• Dataset entries:

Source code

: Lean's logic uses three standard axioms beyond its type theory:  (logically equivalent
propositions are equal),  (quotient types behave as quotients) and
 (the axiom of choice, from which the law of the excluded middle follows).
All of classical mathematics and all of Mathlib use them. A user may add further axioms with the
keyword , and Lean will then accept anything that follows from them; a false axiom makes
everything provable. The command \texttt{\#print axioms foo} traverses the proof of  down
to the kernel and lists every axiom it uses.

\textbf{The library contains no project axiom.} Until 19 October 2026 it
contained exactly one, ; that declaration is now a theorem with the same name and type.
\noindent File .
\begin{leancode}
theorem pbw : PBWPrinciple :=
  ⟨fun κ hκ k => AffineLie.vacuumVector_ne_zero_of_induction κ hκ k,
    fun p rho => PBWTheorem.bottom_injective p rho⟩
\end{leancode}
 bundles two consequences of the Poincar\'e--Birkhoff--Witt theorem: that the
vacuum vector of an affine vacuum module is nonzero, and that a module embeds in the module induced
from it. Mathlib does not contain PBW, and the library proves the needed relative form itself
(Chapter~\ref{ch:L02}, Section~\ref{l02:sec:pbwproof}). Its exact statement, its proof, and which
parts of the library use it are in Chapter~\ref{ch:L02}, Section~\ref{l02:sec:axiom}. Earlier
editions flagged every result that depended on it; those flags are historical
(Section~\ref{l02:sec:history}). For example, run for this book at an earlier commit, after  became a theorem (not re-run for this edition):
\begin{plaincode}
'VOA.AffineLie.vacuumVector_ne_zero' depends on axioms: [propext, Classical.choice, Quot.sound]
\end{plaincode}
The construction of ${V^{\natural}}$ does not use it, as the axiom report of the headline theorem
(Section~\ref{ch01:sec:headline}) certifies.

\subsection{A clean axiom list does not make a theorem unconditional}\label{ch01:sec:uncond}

• Assignment:
Could the data above be returned exactly as it stands?

• Answer to this exercise:
Source code

: Lean's logic uses three standard axioms beyond its type theory:  (logically equivalent
propositions are equal),  (quotient types behave as quotients) and
 (the axiom of choice, from which the law of the excluded middle follows).
All of classical mathematics and all of Mathlib use them. A user may add further axioms with the
keyword , and Lean will then accept anything that follows from them; a false axiom makes
everything provable. The command \texttt{\#print axioms foo} traverses the proof of  down
to the kernel and lists every axiom it uses.

\textbf{The library contains no project axiom.} Until 19 October 2026 it
contained exactly one, ; that declaration is now a theorem with the same name and type.
\noindent File .
\begin{leancode}
theorem pbw : PBWPrinciple :=
  ⟨fun κ hκ k => AffineLie.vacuumVector_ne_zero_of_induction κ hκ k,
    fun p rho => PBWTheorem.bottom_injective p rho⟩
\end{leancode}
 bundles two consequences of the Poincar\'e--Birkhoff--Witt theorem: that the
vacuum vector of an affine vacuum module is nonzero, and that a module embeds in the module induced
from it. Mathlib does not contain PBW, and the library proves the needed relative form itself
(Chapter~\ref{ch:L02}, Section~\ref{l02:sec:pbwproof}). Its exact statement, its proof, and which
parts of the library use it are in Chapter~\ref{ch:L02}, Section~\ref{l02:sec:axiom}. Earlier
editions flagged every result that depended on it; those flags are historical
(Section~\ref{l02:sec:history}). For example, run for this book at an earlier commit, after  became a theorem (not re-run for this edition):
\begin{plaincode}
'VOA.AffineLie.vacuumVector_ne_zero' depends on axioms: [propext, Classical.choice, Quot.sound]
\end{plaincode}
The construction of ${V^{\natural}}$ does not use it, as the axiom report of the headline theorem
(Section~\ref{ch01:sec:headline}) certifies.

\subsection{A clean axiom list does not make a theorem unconditional}\label{ch01:sec:uncond}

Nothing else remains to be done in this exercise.